> _Available data_:
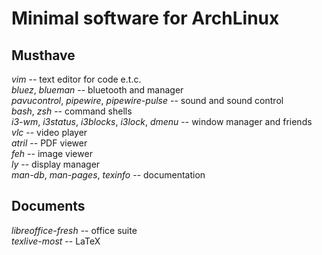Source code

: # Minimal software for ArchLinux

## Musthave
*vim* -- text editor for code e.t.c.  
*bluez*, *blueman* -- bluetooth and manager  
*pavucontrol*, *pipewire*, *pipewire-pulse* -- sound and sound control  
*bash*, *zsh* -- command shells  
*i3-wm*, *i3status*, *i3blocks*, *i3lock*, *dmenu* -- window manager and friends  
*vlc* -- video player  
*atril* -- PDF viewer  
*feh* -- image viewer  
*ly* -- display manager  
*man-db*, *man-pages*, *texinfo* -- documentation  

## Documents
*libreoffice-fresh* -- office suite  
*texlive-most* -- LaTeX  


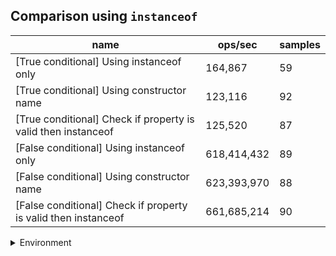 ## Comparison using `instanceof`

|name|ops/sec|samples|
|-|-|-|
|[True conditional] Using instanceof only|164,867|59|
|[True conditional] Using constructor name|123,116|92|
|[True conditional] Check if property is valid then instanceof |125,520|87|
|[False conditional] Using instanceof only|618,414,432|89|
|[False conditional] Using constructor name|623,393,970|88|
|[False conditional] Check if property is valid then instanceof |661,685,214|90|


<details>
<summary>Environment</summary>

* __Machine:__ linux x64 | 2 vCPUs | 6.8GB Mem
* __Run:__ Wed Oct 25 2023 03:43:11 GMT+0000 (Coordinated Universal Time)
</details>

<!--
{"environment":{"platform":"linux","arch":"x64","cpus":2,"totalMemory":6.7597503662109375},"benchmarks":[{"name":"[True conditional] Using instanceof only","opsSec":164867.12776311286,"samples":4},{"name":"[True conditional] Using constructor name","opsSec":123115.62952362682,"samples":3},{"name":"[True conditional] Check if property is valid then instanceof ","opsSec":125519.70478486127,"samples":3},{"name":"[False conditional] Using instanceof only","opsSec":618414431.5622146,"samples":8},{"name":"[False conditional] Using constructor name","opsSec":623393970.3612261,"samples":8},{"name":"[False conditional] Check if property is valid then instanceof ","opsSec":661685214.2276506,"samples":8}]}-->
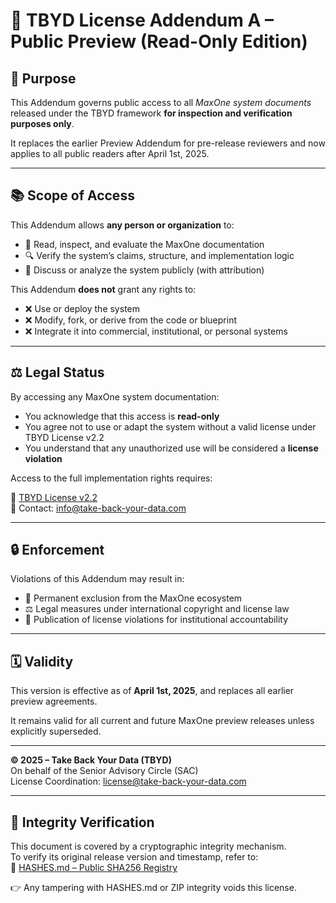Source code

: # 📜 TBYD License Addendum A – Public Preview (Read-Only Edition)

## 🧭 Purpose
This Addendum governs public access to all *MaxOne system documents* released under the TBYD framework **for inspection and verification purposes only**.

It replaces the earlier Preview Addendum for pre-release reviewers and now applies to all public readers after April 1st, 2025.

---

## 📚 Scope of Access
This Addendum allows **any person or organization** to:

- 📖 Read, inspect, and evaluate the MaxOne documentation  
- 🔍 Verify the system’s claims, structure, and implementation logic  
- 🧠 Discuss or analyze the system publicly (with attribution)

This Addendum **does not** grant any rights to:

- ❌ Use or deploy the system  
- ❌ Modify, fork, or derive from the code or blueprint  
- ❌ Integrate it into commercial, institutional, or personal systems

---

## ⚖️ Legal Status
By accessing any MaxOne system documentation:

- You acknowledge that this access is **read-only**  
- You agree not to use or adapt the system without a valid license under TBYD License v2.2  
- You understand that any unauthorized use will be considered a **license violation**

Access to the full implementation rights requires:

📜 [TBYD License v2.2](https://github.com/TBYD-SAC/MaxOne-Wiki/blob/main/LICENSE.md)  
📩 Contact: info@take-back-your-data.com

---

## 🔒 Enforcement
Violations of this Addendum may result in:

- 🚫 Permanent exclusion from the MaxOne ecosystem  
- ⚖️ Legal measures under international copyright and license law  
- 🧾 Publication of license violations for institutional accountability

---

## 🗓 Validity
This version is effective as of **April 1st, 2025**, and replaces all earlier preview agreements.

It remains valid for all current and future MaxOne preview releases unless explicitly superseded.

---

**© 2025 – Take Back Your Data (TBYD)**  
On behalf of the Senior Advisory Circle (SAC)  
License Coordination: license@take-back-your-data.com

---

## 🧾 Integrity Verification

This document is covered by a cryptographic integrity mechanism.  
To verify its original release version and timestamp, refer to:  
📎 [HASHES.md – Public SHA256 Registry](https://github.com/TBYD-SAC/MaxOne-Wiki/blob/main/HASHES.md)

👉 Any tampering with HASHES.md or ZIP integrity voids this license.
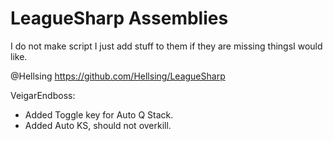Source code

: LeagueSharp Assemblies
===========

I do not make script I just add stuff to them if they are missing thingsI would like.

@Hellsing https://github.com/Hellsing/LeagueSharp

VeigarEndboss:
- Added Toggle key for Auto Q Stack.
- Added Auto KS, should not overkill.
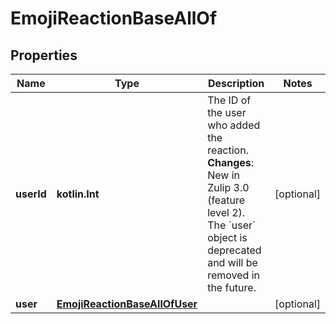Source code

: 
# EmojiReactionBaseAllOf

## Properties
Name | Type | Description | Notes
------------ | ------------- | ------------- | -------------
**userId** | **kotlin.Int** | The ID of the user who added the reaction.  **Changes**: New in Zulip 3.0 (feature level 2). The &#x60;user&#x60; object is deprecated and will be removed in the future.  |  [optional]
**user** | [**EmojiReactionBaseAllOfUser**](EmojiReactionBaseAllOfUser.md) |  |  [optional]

> _Aim of the task_:
Taking the entries above, write out exactly each line from the one holding "- 📖 Read, inspect, and" to the one holding "- You understand", both included, and stop there.

> _Solution below_:
- 📖 Read, inspect, and evaluate the MaxOne documentation  
- 🔍 Verify the system’s claims, structure, and implementation logic  
- 🧠 Discuss or analyze the system publicly (with attribution)

This Addendum **does not** grant any rights to:

- ❌ Use or deploy the system  
- ❌ Modify, fork, or derive from the code or blueprint  
- ❌ Integrate it into commercial, institutional, or personal systems

---

## ⚖️ Legal Status
By accessing any MaxOne system documentation:

- You acknowledge that this access is **read-only**  
- You agree not to use or adapt the system without a valid license under TBYD License v2.2  
- You understand that any unauthorized use will be considered a **license violation**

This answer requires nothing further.